I’ll try to show it in a pivot table using a number of examples:
Other aspects can be described, but this is not the point. For complete decentralization, it is necessary to take into account only one principle - each step of building a DSS must have its own level of decentralization: domain, hosting, load distribution (both through bandwidth and, for example, through hardware), etc. In turn, this is impossible without a large number of different participants: delegates/miners, full node holders, users, developers and others.
The first important parameter of the DSS is N(p): participant number or PartNum for short. What does this give? Groups for development are such that one “pizza is enough to feed you”: from 3 to 10 people. Number of invites per user: from 3 to 10 (law of 6 handshakes: rules of thumb are important for building antifragile systems).
This leads to the next parameter - N(p)min. As long as the project is supported by the enthusiasm of one/several developers and other participants, this is not important, but when scaling, the situation changes. Look at the long history of fighting for Golos.
Having different development teams has helped Ethereum Classic recently, and independent code auditing prevents CVE-2018-17144 and similar vulnerabilities.
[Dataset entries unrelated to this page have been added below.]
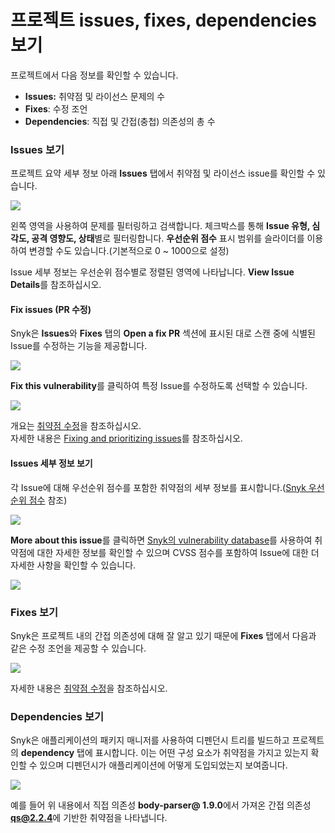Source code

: # 프로젝트 issues, fixes, dependencies 보기

프로젝트에서 다음 정보를 확인할 수 있습니다.

* **Issues:** 취약점 및 라이선스 문제의 수
* **Fixes**: 수정 조언
* **Dependencies**: 직접 및 간접(충첩) 의존성의 총 수

### Issues 보기

프로젝트 요약 세부 정보 아래 **Issues** 탭에서 취약점 및 라이선스 issue를 확인할 수 있습니다.

![](<../../.gitbook/assets/Screenshot 2021-10-19 at 11.49.30.png>)

왼쪽 영역을 사용하여 문제를 필터링하고 검색합니다. 체크박스를 통해 **Issue 유형, 심각도, 공격 영향도, 상태**별로 필터링합니다. **우선순위 점수** 표시 범위를 슬라이더를 이용하여 변경할 수도 있습니다.(기본적으로 0 \~ 1000으로 설정)

Issue 세부 정보는 우선순위 점수별로 정렬된 영역에 나타납니다. **View Issue Details**를 참조하십시오.

#### Fix issues (PR 수정)

Snyk은 **Issues**와 **Fixes** 탭의 **Open a fix PR** 섹션에 표시된 대로 스캔 중에 식별된 Issue를 수정하는 기능을 제공합니다.

![](../../.gitbook/assets/image27.png)

**Fix this vulnerability**를 클릭하여 특정 Issue를 수정하도록 선택할 수 있습니다.

![](../../.gitbook/assets/image26.png)

개요는 [취약점 수정](broken-reference)을 참조하십시오.\
자세한 내용은 [Fixing and prioritizing issues](broken-reference)를 참조하십시오.

#### Issues 세부 정보 보기

각 Issue에 대해 우선순위 점수를 포함한 취약점의 세부 정보를 표시합니다.([Snyk 우선순위 점수](broken-reference) 참조)

![](../../.gitbook/assets/image12.png)

**More about this issue**를 클릭하면 [Snyk의 vulnerability database](https://snyk.io/product/vulnerability-database/)를 사용하여 취약점에 대한 자세한 정보를 확인할 수 있으며 CVSS 점수를 포함하여 Issue에 대한 더 자세한 사항을 확인할 수 있습니다.

![](../../.gitbook/assets/image15.png)

### Fixes 보기

Snyk은 프로젝트 내의 간접 의존성에 대해 잘 알고 있기 때문에 **Fixes** 탭에서 다음과 같은 수정 조언을 제공할 수 있습니다.

![](<../../.gitbook/assets/Screenshot 2021-10-19 at 11.57.07.png>)

자세한 내용은 [취약점 수정](broken-reference)을 참조하십시오.

### Dependencies 보기

Snyk은 애플리케이션의 패키지 매니저를 사용하여 디펜던시 트리를 빌드하고 프로젝트의 **dependency** 탭에 표시합니다. 이는 어떤 구성 요소가 취약점을 가지고 있는지 확인할 수 있으며 디펜던시가 애플리케이션에 어떻게 도입되었는지 보여줍니다.

![](../../.gitbook/assets/image23.png)

예를 들어 위 내용에서 직접 의존성 **body-parser@ 1.9.0**에서 가져온 간접 의존성 **qs@2.2.4**에 기반한 취약점을 나타냅니다.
But this is the first step.
I’ll explain with the simplest example - on websites. Golos had several clients (golos.io, golos.id, goldvoice and others); Commun has essentially one and this clearly does not make it any less vulnerable to blocking and other methods of force, including a banal DDoS attack or the work of Roskomnadzor. The same goes for endless wallets that do not give the user private keys: it is difficult to build either a network or new thinking on such a foundation.
Equality for everyone and everything
Step two is equality. For DSS, it is important that the subject and object are not just equal (transactionally), but also have clear distinctive features. Now all hope is for the Turing test, but it represents more of a version of digital racism, when bots, AI, virtual avatars, etc. have fewer rights than “true man” or certain communities created by people.
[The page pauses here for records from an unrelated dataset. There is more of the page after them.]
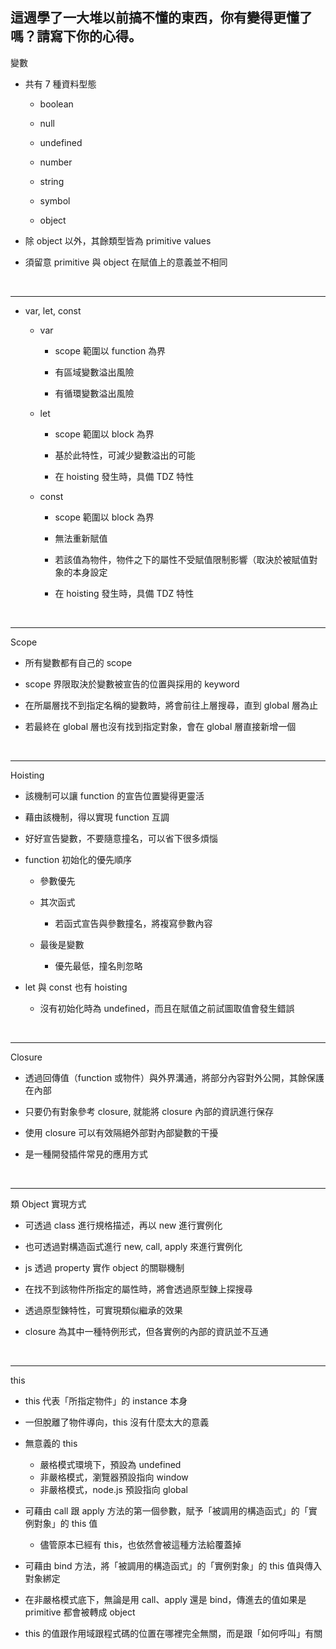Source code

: ## 這週學了一大堆以前搞不懂的東西，你有變得更懂了嗎？請寫下你的心得。

變數

- 共有 7 種資料型態

    - boolean

    - null

    - undefined

    - number

    - string

    - symbol

    - object

- 除 object 以外，其餘類型皆為 primitive values

- 須留意 primitive 與 object 在賦值上的意義並不相同

<br>

---

- var, let, const

    - var

        - scope 範圍以 function 為界

        - 有區域變數溢出風險

        - 有循環變數溢出風險

    - let

        - scope 範圍以 block 為界

        - 基於此特性，可減少變數溢出的可能

        - 在 hoisting 發生時，具備 TDZ 特性

    - const

        - scope 範圍以 block 為界

        - 無法重新賦值

        - 若該值為物件，物件之下的屬性不受賦值限制影響（取決於被賦值對象的本身設定
        
        - 在 hoisting 發生時，具備 TDZ 特性

<br>

---

Scope

- 所有變數都有自己的 scope

- scope 界限取決於變數被宣告的位置與採用的 keyword

- 在所屬層找不到指定名稱的變數時，將會前往上層搜尋，直到 global 層為止

- 若最終在 global 層也沒有找到指定對象，會在 global 層直接新增一個
        
<br>

---

Hoisting 

- 該機制可以讓 function 的宣告位置變得更靈活

- 藉由該機制，得以實現 function 互調

- 好好宣告變數，不要隨意撞名，可以省下很多煩惱

- function 初始化的優先順序
    
    - 參數優先
    
    - 其次函式
        
        - 若函式宣告與參數撞名，將複寫參數內容
    
    - 最後是變數
    
        - 優先最低，撞名則忽略

- let 與 const 也有 hoisting

    - 沒有初始化時為 undefined，而且在賦值之前試圖取值會發生錯誤
        
<br>

---

Closure

- 透過回傳值（function 或物件）與外界溝通，將部分內容對外公開，其餘保護在內部

- 只要仍有對象參考 closure, 就能將 closure 內部的資訊進行保存

- 使用 closure 可以有效隔絕外部對內部變數的干擾

- 是一種開發插件常見的應用方式
        
<br>

---


類 Object 實現方式

- 可透過 class 進行規格描述，再以 new 進行實例化

- 也可透過對構造函式進行 new, call, apply 來進行實例化

- js 透過 property 實作 object 的關聯機制

- 在找不到該物件所指定的屬性時，將會透過原型鍊上探搜尋

- 透過原型鍊特性，可實現類似繼承的效果

- closure 為其中一種特例形式，但各實例的內部的資訊並不互通
        
<br>

---

this

- this 代表「所指定物件」的 instance 本身

- 一但脫離了物件導向，this 沒有什麼太大的意義

- 無意義的 this

    - 嚴格模式環境下，預設為 undefined
    - 非嚴格模式，瀏覽器預設指向 window
    - 非嚴格模式，node.js 預設指向 global

- 可藉由 call 跟 apply 方法的第一個參數，賦予「被調用的構造函式」的「實例對象」的 this 值

    - 儘管原本已經有 this，也依然會被這種方法給覆蓋掉

- 可藉由 bind 方法，將「被調用的構造函式」的「實例對象」的 this 值與傳入對象綁定

- 在非嚴格模式底下，無論是用 call、apply 還是 bind，傳進去的值如果是 primitive 都會被轉成 object

- this 的值跟作用域跟程式碼的位置在哪裡完全無關，而是跟「如何呼叫」有關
One way to resolve the conflict could be a global reputation system: when connecting to any network, from a local mesh network to a full-scale IoT with tens of billions of connected devices, everyone has zero reputation, and then proves everything through transactions. Can you quickly solve non-trivial equations? Great, and it doesn’t matter whether you are a rain man or some new algorithm inside some neural network connected to the Internet. Do you want to write lengthy texts on the topic of Camus’s work? That will do too, and believe me, software robots here are not as bad as you think.
S == O - equality, but not identity! Subject-to-person equality, which has yet to be known. But today chatbots answer our questions, make calls for surveys, and other “robots” select for us (Alisa from Yandex) or find (Shazam) music and films (Netflix), etc.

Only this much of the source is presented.